• DIRECTIONS
Copy exactly the line containing "# Task 9: Configuration" and each line after it to the end of the listing, and output nothing else.
═════ GIVEN INFORMATION ═════
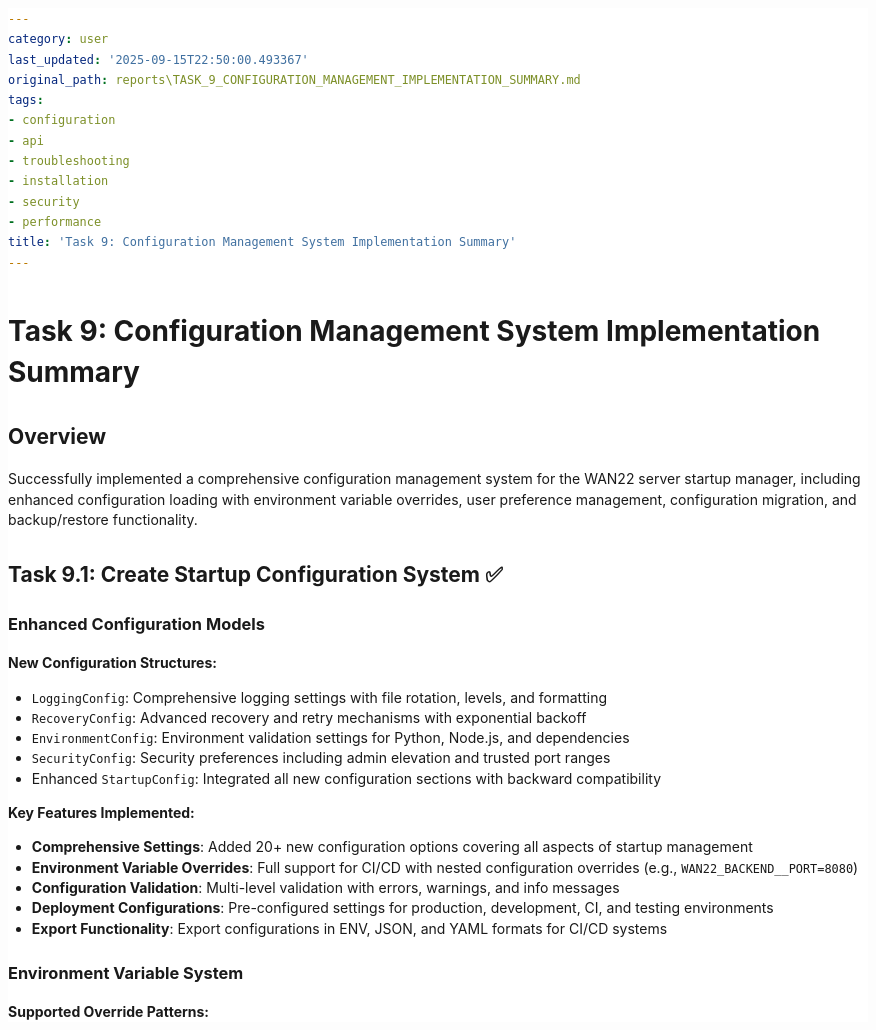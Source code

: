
 ```yaml
---
category: user
last_updated: '2025-09-15T22:50:00.493367'
original_path: reports\TASK_9_CONFIGURATION_MANAGEMENT_IMPLEMENTATION_SUMMARY.md
tags:
- configuration
- api
- troubleshooting
- installation
- security
- performance
title: 'Task 9: Configuration Management System Implementation Summary'
---
```


# Task 9: Configuration Management System Implementation Summary

## Overview

Successfully implemented a comprehensive configuration management system for the WAN22 server startup manager, including enhanced configuration loading with environment variable overrides, user preference management, configuration migration, and backup/restore functionality.

## Task 9.1: Create Startup Configuration System ✅

### Enhanced Configuration Models

**New Configuration Structures:**

- `LoggingConfig`: Comprehensive logging settings with file rotation, levels, and formatting
- `RecoveryConfig`: Advanced recovery and retry mechanisms with exponential backoff
- `EnvironmentConfig`: Environment validation settings for Python, Node.js, and dependencies
- `SecurityConfig`: Security preferences including admin elevation and trusted port ranges
- Enhanced `StartupConfig`: Integrated all new configuration sections with backward compatibility

**Key Features Implemented:**

- **Comprehensive Settings**: Added 20+ new configuration options covering all aspects of startup management
- **Environment Variable Overrides**: Full support for CI/CD with nested configuration overrides (e.g., `WAN22_BACKEND__PORT=8080`)
- **Configuration Validation**: Multi-level validation with errors, warnings, and info messages
- **Deployment Configurations**: Pre-configured settings for production, development, CI, and testing environments
- **Export Functionality**: Export configurations in ENV, JSON, and YAML formats for CI/CD systems

### Environment Variable System

**Supported Override Patterns:**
═════
• WRITTEN ANSWER
# Task 9: Configuration Management System Implementation Summary

## Overview

Successfully implemented a comprehensive configuration management system for the WAN22 server startup manager, including enhanced configuration loading with environment variable overrides, user preference management, configuration migration, and backup/restore functionality.

## Task 9.1: Create Startup Configuration System ✅

### Enhanced Configuration Models

**New Configuration Structures:**

- `LoggingConfig`: Comprehensive logging settings with file rotation, levels, and formatting
- `RecoveryConfig`: Advanced recovery and retry mechanisms with exponential backoff
- `EnvironmentConfig`: Environment validation settings for Python, Node.js, and dependencies
- `SecurityConfig`: Security preferences including admin elevation and trusted port ranges
- Enhanced `StartupConfig`: Integrated all new configuration sections with backward compatibility

**Key Features Implemented:**

- **Comprehensive Settings**: Added 20+ new configuration options covering all aspects of startup management
- **Environment Variable Overrides**: Full support for CI/CD with nested configuration overrides (e.g., `WAN22_BACKEND__PORT=8080`)
- **Configuration Validation**: Multi-level validation with errors, warnings, and info messages
- **Deployment Configurations**: Pre-configured settings for production, development, CI, and testing environments
- **Export Functionality**: Export configurations in ENV, JSON, and YAML formats for CI/CD systems

### Environment Variable System

**Supported Override Patterns:**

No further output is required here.